▶ [WHAT THE EXERCISE ASKS]:
When you reproduce the listing below, keep every entry exactly as written.

▶ [SUPPLIED RECORDS]:
*-*-*
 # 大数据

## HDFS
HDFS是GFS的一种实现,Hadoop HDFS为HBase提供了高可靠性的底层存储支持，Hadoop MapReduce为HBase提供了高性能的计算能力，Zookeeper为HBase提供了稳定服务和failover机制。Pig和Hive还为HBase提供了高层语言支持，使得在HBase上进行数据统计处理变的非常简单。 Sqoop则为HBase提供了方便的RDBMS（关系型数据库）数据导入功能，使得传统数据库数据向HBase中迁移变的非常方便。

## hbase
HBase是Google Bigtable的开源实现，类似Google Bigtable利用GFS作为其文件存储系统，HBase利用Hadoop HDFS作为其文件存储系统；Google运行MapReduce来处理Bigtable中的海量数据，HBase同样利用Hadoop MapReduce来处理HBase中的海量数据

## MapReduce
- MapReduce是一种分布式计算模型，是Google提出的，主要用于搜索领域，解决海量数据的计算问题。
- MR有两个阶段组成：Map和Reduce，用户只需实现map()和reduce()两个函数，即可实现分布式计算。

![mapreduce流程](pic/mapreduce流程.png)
*-*-*
▶ [TASK SOLUTION]:
 # 大数据

## HDFS
HDFS是GFS的一种实现,Hadoop HDFS为HBase提供了高可靠性的底层存储支持，Hadoop MapReduce为HBase提供了高性能的计算能力，Zookeeper为HBase提供了稳定服务和failover机制。Pig和Hive还为HBase提供了高层语言支持，使得在HBase上进行数据统计处理变的非常简单。 Sqoop则为HBase提供了方便的RDBMS（关系型数据库）数据导入功能，使得传统数据库数据向HBase中迁移变的非常方便。

## hbase
HBase是Google Bigtable的开源实现，类似Google Bigtable利用GFS作为其文件存储系统，HBase利用Hadoop HDFS作为其文件存储系统；Google运行MapReduce来处理Bigtable中的海量数据，HBase同样利用Hadoop MapReduce来处理HBase中的海量数据

## MapReduce
- MapReduce是一种分布式计算模型，是Google提出的，主要用于搜索领域，解决海量数据的计算问题。
- MR有两个阶段组成：Map和Reduce，用户只需实现map()和reduce()两个函数，即可实现分布式计算。

![mapreduce流程](pic/mapreduce流程.png)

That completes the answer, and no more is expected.